Desde que se disolvieran las Cortes, la Junta Electoral Central ha sido impelida a actuar en varias ocasiones para garantizar la imparcialidad de las instituciones. Una de ellas, a instancias de Cs, ha sido la petición de prohibir el uso del sintagma «presos políticos» en las informaciones emitidas por la cadena pública TV3, al considerar que se trata de una expresión partidista. La reacción de la mayoría de medios de comunicación y colectivos profesionales catalanes a esta medida, avalada por la Junta, ha sido la de denunciar una intolerable intromisión del poder judicial contraria a la libertad de expresión e información, alimentando así otro de los mantras independentistas, como pone de manifiesto el bochornoso episodio de las sucesivas pancartas retiradas del balcón de la Generalitat.

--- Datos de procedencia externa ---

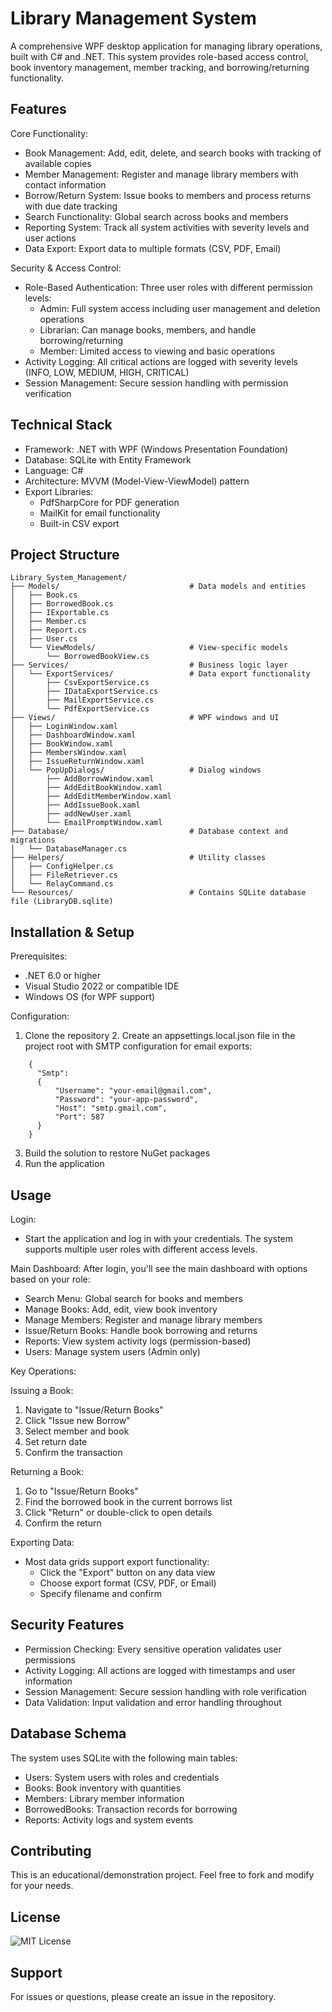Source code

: # Library Management System

A comprehensive WPF desktop application for managing library operations, built with C# and .NET. This system provides role-based access control, book inventory management, member tracking, and borrowing/returning functionality.

## Features

Core Functionality:
- Book Management: Add, edit, delete, and search books with tracking of available copies
- Member Management: Register and manage library members with contact information
- Borrow/Return System: Issue books to members and process returns with due date tracking
- Search Functionality: Global search across books and members
- Reporting System: Track all system activities with severity levels and user actions
- Data Export: Export data to multiple formats (CSV, PDF, Email)

Security & Access Control:
- Role-Based Authentication: Three user roles with different permission levels:
    - Admin: Full system access including user management and deletion operations
    - Librarian: Can manage books, members, and handle borrowing/returning
    - Member: Limited access to viewing and basic operations
- Activity Logging: All critical actions are logged with severity levels (INFO, LOW, MEDIUM, HIGH, CRITICAL)
- Session Management: Secure session handling with permission verification

## Technical Stack

- Framework: .NET with WPF (Windows Presentation Foundation)
- Database: SQLite with Entity Framework
- Language: C#
- Architecture: MVVM (Model-View-ViewModel) pattern
- Export Libraries:
    - PdfSharpCore for PDF generation
    - MailKit for email functionality
    - Built-in CSV export

## Project Structure
```
Library_System_Management/
├── Models/                             # Data models and entities
│   ├── Book.cs
│   ├── BorrowedBook.cs
│   ├── IExportable.cs
│   ├── Member.cs
│   ├── Report.cs
│   ├── User.cs
│   └── ViewModels/                     # View-specific models
│       └── BorrowedBookView.cs
├── Services/                           # Business logic layer
│   └── ExportServices/                 # Data export functionality
│       ├── CsvExportService.cs
│       ├── IDataExportService.cs
│       ├── MailExportService.cs
│       └── PdfExportService.cs
├── Views/                              # WPF windows and UI
│   ├── LoginWindow.xaml
│   ├── DashboardWindow.xaml
│   ├── BookWindow.xaml
│   ├── MembersWindow.xaml
│   ├── IssueReturnWindow.xaml
│   └── PopUpDialogs/                   # Dialog windows
│       ├── AddBorrowWindow.xaml
│       ├── AddEditBookWindow.xaml
│       ├── AddEditMemberWindow.xaml
│       ├── AddIssueBook.xaml
│       ├── addNewUser.xaml
│       └── EmailPromptWindow.xaml
├── Database/                           # Database context and migrations
│   └── DatabaseManager.cs
├── Helpers/                            # Utility classes
│   ├── ConfigHelper.cs
│   ├── FileRetriever.cs
│   └── RelayCommand.cs
└── Resources/                          # Contains SQLite database file (LibraryDB.sqlite)
```
## Installation & Setup

Prerequisites:
- .NET 6.0 or higher
- Visual Studio 2022 or compatible IDE
- Windows OS (for WPF support)

Configuration:
1. Clone the repository
   2. Create an appsettings.local.json file in the project root with SMTP configuration for email exports:
```
    {
      "Smtp": 
      {
          "Username": "your-email@gmail.com",
          "Password": "your-app-password",
          "Host": "smtp.gmail.com",
          "Port": 587
      }
    }
```
3. Build the solution to restore NuGet packages
4. Run the application

## Usage

Login:
- Start the application and log in with your credentials. The system supports multiple user roles with different access levels.

Main Dashboard:
After login, you'll see the main dashboard with options based on your role:
- Search Menu: Global search for books and members
- Manage Books: Add, edit, view book inventory
- Manage Members: Register and manage library members
- Issue/Return Books: Handle book borrowing and returns
- Reports: View system activity logs (permission-based)
- Users: Manage system users (Admin only)

Key Operations:

Issuing a Book:
1. Navigate to "Issue/Return Books"
2. Click "Issue new Borrow"
3. Select member and book
4. Set return date
5. Confirm the transaction

Returning a Book:
1. Go to "Issue/Return Books"
2. Find the borrowed book in the current borrows list
3. Click "Return" or double-click to open details
4. Confirm the return

Exporting Data:
- Most data grids support export functionality:
    - Click the "Export" button on any data view
    - Choose export format (CSV, PDF, or Email)
    - Specify filename and confirm

## Security Features

- Permission Checking: Every sensitive operation validates user permissions
- Activity Logging: All actions are logged with timestamps and user information
- Session Management: Secure session handling with role verification
- Data Validation: Input validation and error handling throughout

## Database Schema

The system uses SQLite with the following main tables:
- Users: System users with roles and credentials
- Books: Book inventory with quantities
- Members: Library member information
- BorrowedBooks: Transaction records for borrowing
- Reports: Activity logs and system events

## Contributing

This is an educational/demonstration project. Feel free to fork and modify for your needs.

## License

![MIT License](https://img.shields.io/badge/license-MIT-green)

## Support

For issues or questions, please create an issue in the repository.
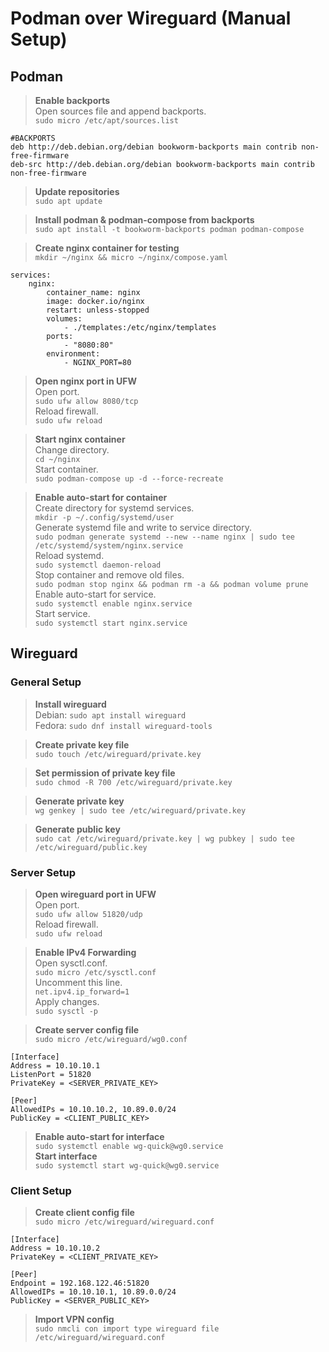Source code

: # Podman over Wireguard (Manual Setup)
## Podman
> **Enable backports**\
Open sources file and append backports.\
`sudo micro /etc/apt/sources.list`
```
#BACKPORTS
deb http://deb.debian.org/debian bookworm-backports main contrib non-free-firmware
deb-src http://deb.debian.org/debian bookworm-backports main contrib non-free-firmware
```

> **Update repositories**\
`sudo apt update`

> **Install podman & podman-compose from backports**\
`sudo apt install -t bookworm-backports podman podman-compose`

> **Create nginx container for testing**\
`mkdir ~/nginx && micro ~/nginx/compose.yaml`
```
services:
    nginx:
        container_name: nginx
        image: docker.io/nginx
        restart: unless-stopped
        volumes:
            - ./templates:/etc/nginx/templates
        ports:
            - "8080:80"
        environment:
            - NGINX_PORT=80
```

> **Open nginx port in UFW**\
Open port.\
`sudo ufw allow 8080/tcp`\
Reload firewall.\
`sudo ufw reload`

> **Start nginx container**\
Change directory.\
`cd ~/nginx`\
Start container.\
`sudo podman-compose up -d --force-recreate`

> **Enable auto-start for container**\
Create directory for systemd services.\
`mkdir -p ~/.config/systemd/user`\
Generate systemd file and write to service directory.\
`sudo podman generate systemd --new --name nginx | sudo tee /etc/systemd/system/nginx.service`\
Reload systemd.\
`sudo systemctl daemon-reload`\
Stop container and remove old files.\
`sudo podman stop nginx && podman rm -a && podman volume prune`\
Enable auto-start for service.\
`sudo systemctl enable nginx.service`\
Start service.\
`sudo systemctl start nginx.service`


## Wireguard
### General Setup
> **Install wireguard**\
Debian: `sudo apt install wireguard`\
Fedora: `sudo dnf install wireguard-tools`

> **Create private key file**\
`sudo touch /etc/wireguard/private.key`

> **Set permission of private key file**\
`sudo chmod -R 700 /etc/wireguard/private.key`

> **Generate private key**\
`wg genkey | sudo tee /etc/wireguard/private.key`

> **Generate public key**\
`sudo cat /etc/wireguard/private.key | wg pubkey | sudo tee /etc/wireguard/public.key`

### Server Setup
> **Open wireguard port in UFW**\
Open port.\
`sudo ufw allow 51820/udp`\
Reload firewall.\
`sudo ufw reload`


> **Enable IPv4 Forwarding**\
Open sysctl.conf.\
`sudo micro /etc/sysctl.conf`\
Uncomment this line.\
`net.ipv4.ip_forward=1`\
Apply changes.\
`sudo sysctl -p`

> **Create server config file**\
`sudo micro /etc/wireguard/wg0.conf`
```
[Interface]
Address = 10.10.10.1
ListenPort = 51820
PrivateKey = <SERVER_PRIVATE_KEY>

[Peer]
AllowedIPs = 10.10.10.2, 10.89.0.0/24
PublicKey = <CLIENT_PUBLIC_KEY>
```

> **Enable auto-start for interface**\
`sudo systemctl enable wg-quick@wg0.service`\
**Start interface**\
`sudo systemctl start wg-quick@wg0.service`

### Client Setup
> **Create client config file**\
`sudo micro /etc/wireguard/wireguard.conf`
```
[Interface]
Address = 10.10.10.2
PrivateKey = <CLIENT_PRIVATE_KEY>

[Peer]
Endpoint = 192.168.122.46:51820
AllowedIPs = 10.10.10.1, 10.89.0.0/24
PublicKey = <SERVER_PUBLIC_KEY>
```

> **Import VPN config**\
`sudo nmcli con import type wireguard file /etc/wireguard/wireguard.conf`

Sin embargo, la existencia de presos políticos en la España de hoy no puede considerarse un asunto menor. Sobre todo, porque no se trata de algo novedoso: hace 83 años otra campaña electoral estuvo marcada por la existencia de presos políticos y, pese a la constante invocación a la memoria histórica, parece que no se han asimilado algunas de las lecciones que se desprenden de aquellos hechos. No obstante, si la historia se repite -de acuerdo a la sentencia de Marx- primero como tragedia y después como farsa, algunos de los acontecimientos actuales pueden ser interpretados, aunque sea sólo de manera parcial, a la luz de lo que sucedió entre 1934 y 1936. No por casualidad, lo acontecido durante aquellos años ha suscitado el núcleo de un debate historiográfico en torno a las responsabilidades de la Guerra Civil que tiene como penúltimo episodio la llegada a las librerías de La revolución española 1936-1939, con la firma del otrora reputado (y hoy vilipendiado) historiador estadounidense Stanley Payne.

Así pues, frente a una supuesta amenaza al régimen económico común, en el verano de 1934 un gran número de municipios vascos convocaron elecciones para nombrar una comisión en defensa del concierto sin contar con la aprobación de las Cortes Generales. Como resultado de este afán unilateral por poner las urnas, miles de ediles fueron detenidos y procesados y cientos de ayuntamientos quedaron bajo la autoridad de gestoras. Entretanto, las autoridades catalanas lideradas por Esquerra hacían caso omiso de la sentencia del Tribunal de Garantías Constitucionales, que había suspendido la Ley de Contratos y Cultivos con la que la Generalitat trataba de poner fin al problema de los rabassaires. Más conocido si cabe es el caso de la represión por los sucesos de octubre de ese año, cuando el presidente de la Generalitat declaró la república catalana al amparo de la revolución que las fuerzas de izquierda estaban llevando a cabo en Asturias. Tras la intervención del general Batet, y la fuga de Dencàs por las alcantarillas, los líderes de la sublevación -encabezados por el presidente Companys- fueron procesados y encarcelados en un barco militar que sirvió de prisión al mismísimo Azaña, que se hallaba esos días en Barcelona y que fue liberado meses después sólo ante la evidente falta de cargos en su contra. La amnistía para un colectivo heterogéneo de presos políticos, que engrosaban miles de obreros brutalmente reprimidos en territorio asturiano, fue el denominador común con el que se construyó el Frente Popular.

Afortunadamente, las diferencias entre la realidad de hace ya casi un siglo y la actual son tantas (o más) que las similitudes, algo que debiera prevenir frente a cualquier interpretación interesada. Con todo, las fuerzas políticas que apuestan hoy por la continuidad de la democracia y del régimen constitucional del 78 en nuestro país deberían tomar nota de una evidencia palmaria que va en la dirección contraria a la reedición de la lógica frentista del 36: fueron la vulneración reiterada de la ley y la deslealtad de los diferentes partidos con las instituciones republicanas las que acabaron por minar las bases de su propia legitimidad. No por casualidad, la sentencia de Marx sobre el carácter cíclico de la historia tiene en El 18 Brumario de Luis Bonaparte un interesante corolario cuando afirma que, para encarar el presente, el estudiante de un idioma nuevo debe zambullirse en él «sin reminiscencias», hasta el punto de olvidar el «lenguaje natal» del pasado.